- **Record set**

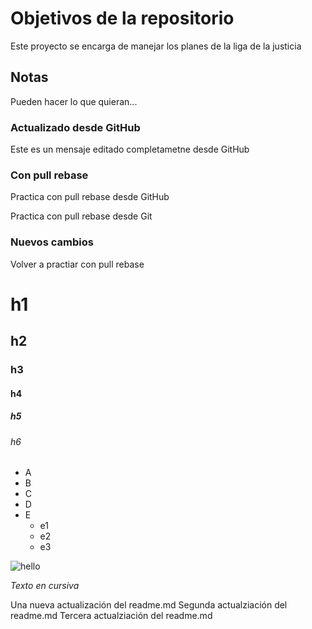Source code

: # Objetivos de la repositorio

Este proyecto se encarga de manejar los planes de la liga de la justicia


## Notas
Pueden hacer lo que quieran...

### Actualizado desde GitHub
Este es un mensaje editado completametne desde GitHub


### Con pull rebase
Practica con pull rebase desde GitHub

Practica con pull rebase desde Git

### Nuevos cambios
Volver a practiar con pull rebase


# h1
## h2
### h3
#### h4
##### h5
###### h6

* A
* B
* C
* D
* E
  * e1
  * e2
  * e3

![hello](https://www.enriquedans.com/wp-content/uploads/2018/06/GitHub-Octocat.jpg)

_Texto en cursiva_

Una nueva actualización del readme.md
Segunda actualziación del readme.md
Tercera actualziación del readme.md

- **What is required**
From the listing above, copy out each line where the word "Practica" appears.

- **Reply**
Practica con pull rebase desde GitHub
Practica con pull rebase desde Git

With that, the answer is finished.